::: Working data :::

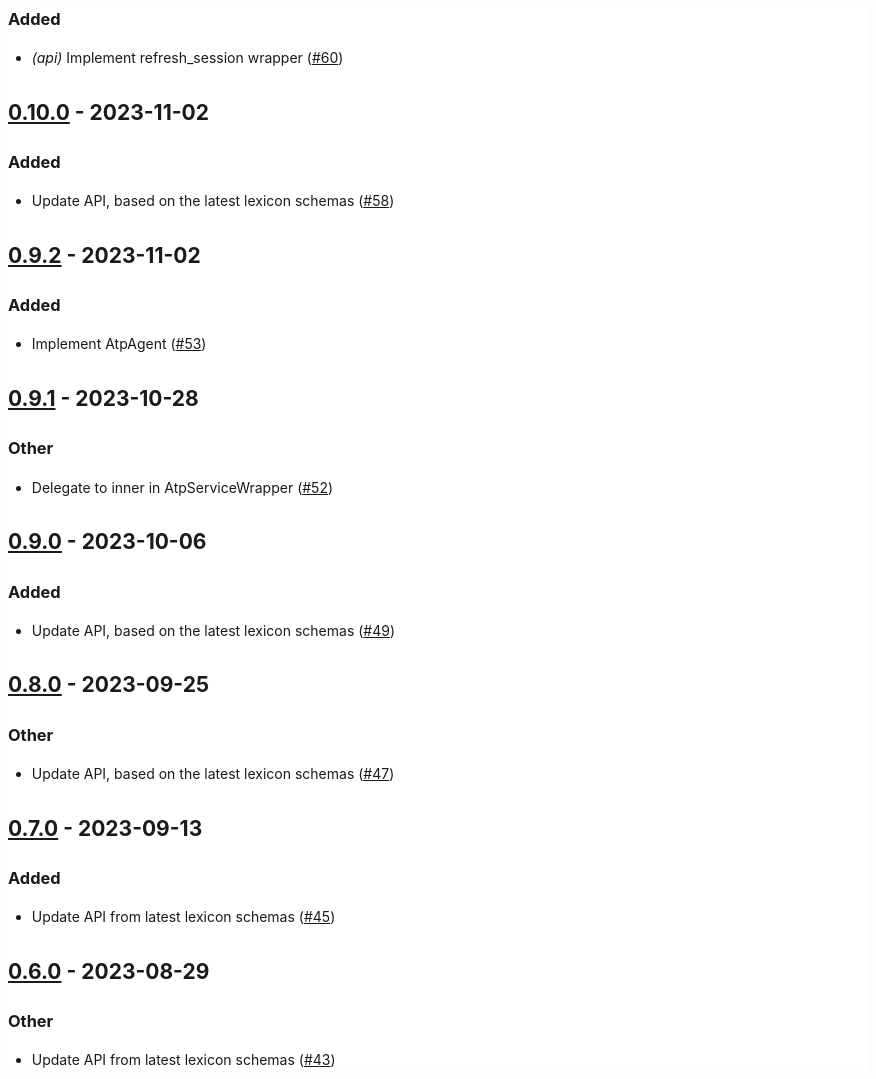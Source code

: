 ### Added
- *(api)* Implement refresh_session wrapper ([#60](https://github.com/sugyan/atrium/pull/60))

## [0.10.0](https://github.com/sugyan/atrium/compare/atrium-api-v0.9.2...atrium-api-v0.10.0) - 2023-11-02

### Added
- Update API, based on the latest lexicon schemas ([#58](https://github.com/sugyan/atrium/pull/58))

## [0.9.2](https://github.com/sugyan/atrium/compare/atrium-api-v0.9.1...atrium-api-v0.9.2) - 2023-11-02

### Added
- Implement AtpAgent ([#53](https://github.com/sugyan/atrium/pull/53))

## [0.9.1](https://github.com/sugyan/atrium/compare/atrium-api-v0.9.0...atrium-api-v0.9.1) - 2023-10-28

### Other
- Delegate to inner in AtpServiceWrapper ([#52](https://github.com/sugyan/atrium/pull/52))

## [0.9.0](https://github.com/sugyan/atrium/compare/atrium-api-v0.8.0...atrium-api-v0.9.0) - 2023-10-06

### Added
- Update API, based on the latest lexicon schemas ([#49](https://github.com/sugyan/atrium/pull/49))

## [0.8.0](https://github.com/sugyan/atrium/compare/atrium-api-v0.7.0...atrium-api-v0.8.0) - 2023-09-25

### Other
- Update API, based on the latest lexicon schemas ([#47](https://github.com/sugyan/atrium/pull/47))

## [0.7.0](https://github.com/sugyan/atrium/compare/atrium-api-v0.6.0...atrium-api-v0.7.0) - 2023-09-13

### Added
- Update API from latest lexicon schemas ([#45](https://github.com/sugyan/atrium/pull/45))

## [0.6.0](https://github.com/sugyan/atrium/compare/atrium-api-v0.5.0...atrium-api-v0.6.0) - 2023-08-29

### Other
- Update API from latest lexicon schemas ([#43](https://github.com/sugyan/atrium/pull/43))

:::

Among the entries, copy every line containing the word "Implement".

- *(api)* Implement refresh_session wrapper ([#60](https://github.com/sugyan/atrium/pull/60))
- Implement AtpAgent ([#53](https://github.com/sugyan/atrium/pull/53))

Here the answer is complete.